From the top of the entries below through the line containing "int cols = matrix[0].length;", return every line exactly as written, please, and stop there.

(Exercise data)

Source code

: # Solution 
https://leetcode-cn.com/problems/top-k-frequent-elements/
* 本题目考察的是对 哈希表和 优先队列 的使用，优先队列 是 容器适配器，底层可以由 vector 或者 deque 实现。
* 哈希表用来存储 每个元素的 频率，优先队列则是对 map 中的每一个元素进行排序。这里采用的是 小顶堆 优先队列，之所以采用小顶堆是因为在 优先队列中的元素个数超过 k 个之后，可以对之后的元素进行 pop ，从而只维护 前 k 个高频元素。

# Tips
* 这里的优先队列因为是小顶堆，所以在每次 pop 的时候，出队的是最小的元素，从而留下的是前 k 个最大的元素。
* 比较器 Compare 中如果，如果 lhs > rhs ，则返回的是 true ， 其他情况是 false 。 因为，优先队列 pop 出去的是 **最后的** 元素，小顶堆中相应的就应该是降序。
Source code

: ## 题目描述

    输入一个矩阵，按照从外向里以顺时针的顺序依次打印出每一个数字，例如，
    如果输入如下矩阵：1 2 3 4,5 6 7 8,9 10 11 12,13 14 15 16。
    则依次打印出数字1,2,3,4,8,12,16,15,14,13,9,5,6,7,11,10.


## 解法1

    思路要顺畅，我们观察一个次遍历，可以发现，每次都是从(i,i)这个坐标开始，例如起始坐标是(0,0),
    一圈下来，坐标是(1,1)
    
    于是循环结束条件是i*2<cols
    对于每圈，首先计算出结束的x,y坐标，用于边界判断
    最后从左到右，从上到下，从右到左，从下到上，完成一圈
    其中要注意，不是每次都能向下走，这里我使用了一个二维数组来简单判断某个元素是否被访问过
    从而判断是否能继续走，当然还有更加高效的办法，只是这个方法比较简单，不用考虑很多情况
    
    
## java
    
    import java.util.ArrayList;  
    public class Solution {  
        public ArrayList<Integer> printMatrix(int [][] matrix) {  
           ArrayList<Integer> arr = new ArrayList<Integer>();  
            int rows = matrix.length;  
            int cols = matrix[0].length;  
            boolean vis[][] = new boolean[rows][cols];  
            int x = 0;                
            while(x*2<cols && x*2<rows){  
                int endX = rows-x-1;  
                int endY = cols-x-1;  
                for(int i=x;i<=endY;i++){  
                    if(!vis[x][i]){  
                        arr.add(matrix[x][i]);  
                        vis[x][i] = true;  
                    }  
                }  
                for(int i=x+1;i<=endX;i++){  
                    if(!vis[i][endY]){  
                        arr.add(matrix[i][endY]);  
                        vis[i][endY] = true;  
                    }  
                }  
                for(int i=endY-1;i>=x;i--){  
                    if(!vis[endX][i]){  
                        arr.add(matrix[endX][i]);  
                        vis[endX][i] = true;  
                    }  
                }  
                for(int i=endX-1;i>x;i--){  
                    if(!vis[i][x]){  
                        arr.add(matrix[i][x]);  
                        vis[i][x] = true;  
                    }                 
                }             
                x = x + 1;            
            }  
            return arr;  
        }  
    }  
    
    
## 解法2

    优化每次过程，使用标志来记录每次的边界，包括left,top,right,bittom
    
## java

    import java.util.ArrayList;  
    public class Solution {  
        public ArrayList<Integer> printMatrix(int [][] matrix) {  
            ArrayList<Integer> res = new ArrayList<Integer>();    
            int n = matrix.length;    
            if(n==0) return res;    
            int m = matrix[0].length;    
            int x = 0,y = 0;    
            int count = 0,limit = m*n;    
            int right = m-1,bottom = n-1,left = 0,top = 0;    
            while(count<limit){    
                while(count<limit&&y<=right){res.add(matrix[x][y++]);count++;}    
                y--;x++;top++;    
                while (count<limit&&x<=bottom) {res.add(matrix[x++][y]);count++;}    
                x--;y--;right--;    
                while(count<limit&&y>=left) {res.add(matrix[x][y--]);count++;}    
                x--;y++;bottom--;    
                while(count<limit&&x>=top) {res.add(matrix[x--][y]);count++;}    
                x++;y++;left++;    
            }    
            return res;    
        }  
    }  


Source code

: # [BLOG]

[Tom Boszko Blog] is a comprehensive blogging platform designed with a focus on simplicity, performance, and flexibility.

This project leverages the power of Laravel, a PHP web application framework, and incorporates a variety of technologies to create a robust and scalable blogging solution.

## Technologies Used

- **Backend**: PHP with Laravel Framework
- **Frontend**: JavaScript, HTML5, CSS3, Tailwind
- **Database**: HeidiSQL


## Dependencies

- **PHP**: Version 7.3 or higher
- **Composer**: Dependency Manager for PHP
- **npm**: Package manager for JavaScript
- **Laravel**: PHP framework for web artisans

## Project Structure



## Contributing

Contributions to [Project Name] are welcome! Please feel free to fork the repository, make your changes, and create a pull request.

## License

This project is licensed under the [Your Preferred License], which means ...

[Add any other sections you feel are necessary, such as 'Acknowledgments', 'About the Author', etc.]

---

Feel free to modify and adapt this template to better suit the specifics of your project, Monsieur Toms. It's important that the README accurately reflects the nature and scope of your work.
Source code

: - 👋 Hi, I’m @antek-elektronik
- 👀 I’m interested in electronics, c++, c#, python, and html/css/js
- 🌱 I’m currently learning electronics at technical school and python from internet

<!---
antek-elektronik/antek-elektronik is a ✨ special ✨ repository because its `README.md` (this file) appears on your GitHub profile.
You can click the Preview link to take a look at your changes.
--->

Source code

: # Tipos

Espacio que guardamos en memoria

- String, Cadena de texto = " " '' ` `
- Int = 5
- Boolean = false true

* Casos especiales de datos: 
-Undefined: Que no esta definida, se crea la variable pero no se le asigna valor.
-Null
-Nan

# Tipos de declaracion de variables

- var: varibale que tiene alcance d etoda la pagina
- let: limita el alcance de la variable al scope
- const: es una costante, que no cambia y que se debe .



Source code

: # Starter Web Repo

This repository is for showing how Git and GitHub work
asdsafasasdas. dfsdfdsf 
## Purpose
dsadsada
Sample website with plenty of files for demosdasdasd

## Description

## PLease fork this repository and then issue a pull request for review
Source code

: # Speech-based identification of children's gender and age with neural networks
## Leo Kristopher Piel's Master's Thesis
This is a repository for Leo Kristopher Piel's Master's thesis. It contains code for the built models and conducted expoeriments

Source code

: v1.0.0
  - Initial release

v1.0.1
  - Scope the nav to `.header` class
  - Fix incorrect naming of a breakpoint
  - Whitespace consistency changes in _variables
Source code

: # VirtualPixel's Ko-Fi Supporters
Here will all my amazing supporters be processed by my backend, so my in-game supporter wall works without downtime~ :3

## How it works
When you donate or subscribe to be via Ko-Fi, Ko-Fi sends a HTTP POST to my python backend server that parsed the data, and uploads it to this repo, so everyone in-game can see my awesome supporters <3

(End Exercise data)

# [Written answer]
Source code

: # Solution 
https://leetcode-cn.com/problems/top-k-frequent-elements/
* 本题目考察的是对 哈希表和 优先队列 的使用，优先队列 是 容器适配器，底层可以由 vector 或者 deque 实现。
* 哈希表用来存储 每个元素的 频率，优先队列则是对 map 中的每一个元素进行排序。这里采用的是 小顶堆 优先队列，之所以采用小顶堆是因为在 优先队列中的元素个数超过 k 个之后，可以对之后的元素进行 pop ，从而只维护 前 k 个高频元素。

# Tips
* 这里的优先队列因为是小顶堆，所以在每次 pop 的时候，出队的是最小的元素，从而留下的是前 k 个最大的元素。
* 比较器 Compare 中如果，如果 lhs > rhs ，则返回的是 true ， 其他情况是 false 。 因为，优先队列 pop 出去的是 **最后的** 元素，小顶堆中相应的就应该是降序。
Source code

: ## 题目描述

    输入一个矩阵，按照从外向里以顺时针的顺序依次打印出每一个数字，例如，
    如果输入如下矩阵：1 2 3 4,5 6 7 8,9 10 11 12,13 14 15 16。
    则依次打印出数字1,2,3,4,8,12,16,15,14,13,9,5,6,7,11,10.


## 解法1

    思路要顺畅，我们观察一个次遍历，可以发现，每次都是从(i,i)这个坐标开始，例如起始坐标是(0,0),
    一圈下来，坐标是(1,1)
    
    于是循环结束条件是i*2<cols
    对于每圈，首先计算出结束的x,y坐标，用于边界判断
    最后从左到右，从上到下，从右到左，从下到上，完成一圈
    其中要注意，不是每次都能向下走，这里我使用了一个二维数组来简单判断某个元素是否被访问过
    从而判断是否能继续走，当然还有更加高效的办法，只是这个方法比较简单，不用考虑很多情况
    
    
## java
    
    import java.util.ArrayList;  
    public class Solution {  
        public ArrayList<Integer> printMatrix(int [][] matrix) {  
           ArrayList<Integer> arr = new ArrayList<Integer>();  
            int rows = matrix.length;  
            int cols = matrix[0].length;  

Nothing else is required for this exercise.